↓↓↓

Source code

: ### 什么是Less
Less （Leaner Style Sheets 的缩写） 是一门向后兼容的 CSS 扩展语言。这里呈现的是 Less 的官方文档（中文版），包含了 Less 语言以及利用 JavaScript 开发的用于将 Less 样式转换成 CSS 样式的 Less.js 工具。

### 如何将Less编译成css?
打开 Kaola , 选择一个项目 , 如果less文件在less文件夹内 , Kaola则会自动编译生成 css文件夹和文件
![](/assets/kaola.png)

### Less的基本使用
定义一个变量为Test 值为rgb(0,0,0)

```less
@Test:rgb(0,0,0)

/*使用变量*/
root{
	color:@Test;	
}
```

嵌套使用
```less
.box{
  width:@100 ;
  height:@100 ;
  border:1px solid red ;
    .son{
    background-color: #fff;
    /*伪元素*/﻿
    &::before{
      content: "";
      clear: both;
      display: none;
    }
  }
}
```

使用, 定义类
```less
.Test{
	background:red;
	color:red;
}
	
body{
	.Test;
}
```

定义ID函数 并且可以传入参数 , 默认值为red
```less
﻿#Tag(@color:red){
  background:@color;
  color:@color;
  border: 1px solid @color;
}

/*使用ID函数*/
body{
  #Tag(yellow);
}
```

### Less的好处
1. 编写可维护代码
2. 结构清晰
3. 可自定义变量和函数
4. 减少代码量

↑↑↑

● **EXERCISE GOAL**: How many lines in this material contain the string "border"? State the number alone.

● **THE COMPLETED TASK**: 2